Pugilist's Shillelagh
Description
The pugilist's shillelagh, or stormcudgel as it is also known, is usually a rough-hewn slab of wood reinforced with iron at either end. It is intended as much as a weapon for beating sense into the ignorant as it is for channeling magic, and is often favoured by rough-and-ready magicians from Wintermark, Varushka and the Marches. In Varushka it is sometimes known as a Volhov's Cane, and disingenuous itinerant magicians make a great deal of how important it is for them to keep their staff with them at all times, given how much they rely on it to get around.
Rules
- Form: Staff.
- Effect: You may cast the repel spell as if you knew it.
- Materials: Crafting an pugilist's shillelagh requires six ingots of tempest jade. It takes one month to make one of these items.
That was before he’d run into their outliers. Though the four Navarri were not injured in the scuffle, two of them had lost their bows to the shattering staff of the bandits’ battle-magician. So instead of harassing them with volleys of arrows, they’d have to find a better way to drive them toward the Striding. The bandits seemed to be keeping their distance from the main force, loosing arrows indiscriminately.
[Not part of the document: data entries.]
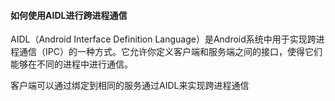 #### 如何使用AIDL进行跨进程通信

AIDL（Android Interface Definition Language）是Android系统中用于实现跨进程通信（IPC）的一种方式。它允许你定义客户端和服务端之间的接口，使得它们能够在不同的进程中进行通信。

客户端可以通过绑定到相同的服务通过AIDL来实现跨进程通信
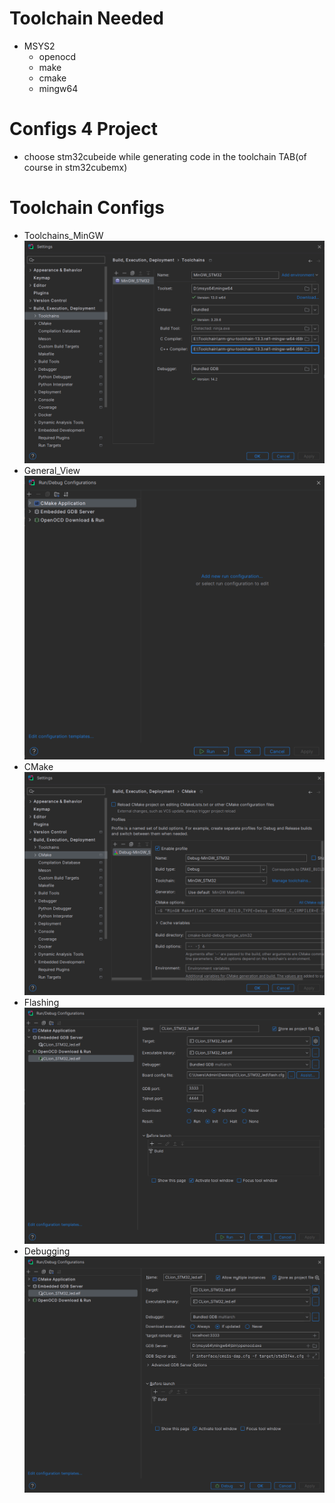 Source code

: # Toolchain Needed
- MSYS2
  - openocd 
  - make 
  - cmake
  - mingw64

# Configs 4 Project
- choose stm32cubeide while generating code in the toolchain TAB(of course in stm32cubemx) 

# Toolchain Configs
- Toolchains_MinGW![Toolchains_MinGW](clion_build_flash_config_images/Toolchains_MinGW.png)
- General_View![General_View](clion_build_flash_config_images/General_View.png)
- CMake![CMake](clion_build_flash_config_images/CMake.png)
- Flashing![Flashing](clion_build_flash_config_images/Flashing.png)
- Debugging![Debugging](clion_build_flash_config_images/Debugging.png)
Eoin ducked one branch and dived out of the way of another. He heard a thwack and Brigit swearing behind him, and rolled his eyes, but he didn’t slow down. She’d keep up. So would the rest of them. They were Navarr. They did what they needed.
He heard a clack-clack and saw one of the bandits go down, and knew that the Striding must be close, for that was the crossbow of the Temeschwar bravo travelling with them. He stopped for a moment at the edge of the clearing and waited. Brigit, Dafydd and Tam landed next to him seconds later.
Without a word spoken between them, they broke into the clearing as one. The bandits with their bows had seconds to take up their swords and axes, and only a couple of them even noticed they were there.
Eoin hit the back of them like a bear, clubbing with his staff and driving them toward the Striding. He gave a great cry, and suddenly all of their attention was on him. The Striding broke cover and into a sprint, and if Eoin’s Thorns could do well enough, they’d still be standing when the Striding reached them.
He fought like a monster, like the worst thing these fools had ever met. He blocked what he could and stayed too fast to hit, and kept chanting the spell, driving bandit after bandit away from him and toward the Striding, where they would meet their end. Striking and blocking and snarling like the terror he wanted them to fear, Eoin and his Thorns kept the foe at bay long enough for his Striding to catch up.
By the time they caught up, he was alone. The last of the bandits who’d stayed to fight was down, and the rest were fleeing into the forest, pursued by his Thorns. It wasn’t the tactically perfect choice, but it seemed he’d been driving them in every direction, and it had worked. His Brand grinned and slapped a hand on his shoulder, and congratulated him on doing what needed to be done.
Triumphant, terrifying, and a hero to his people, Eoin sat down in the clearing and breathed deeply of the scent of victory.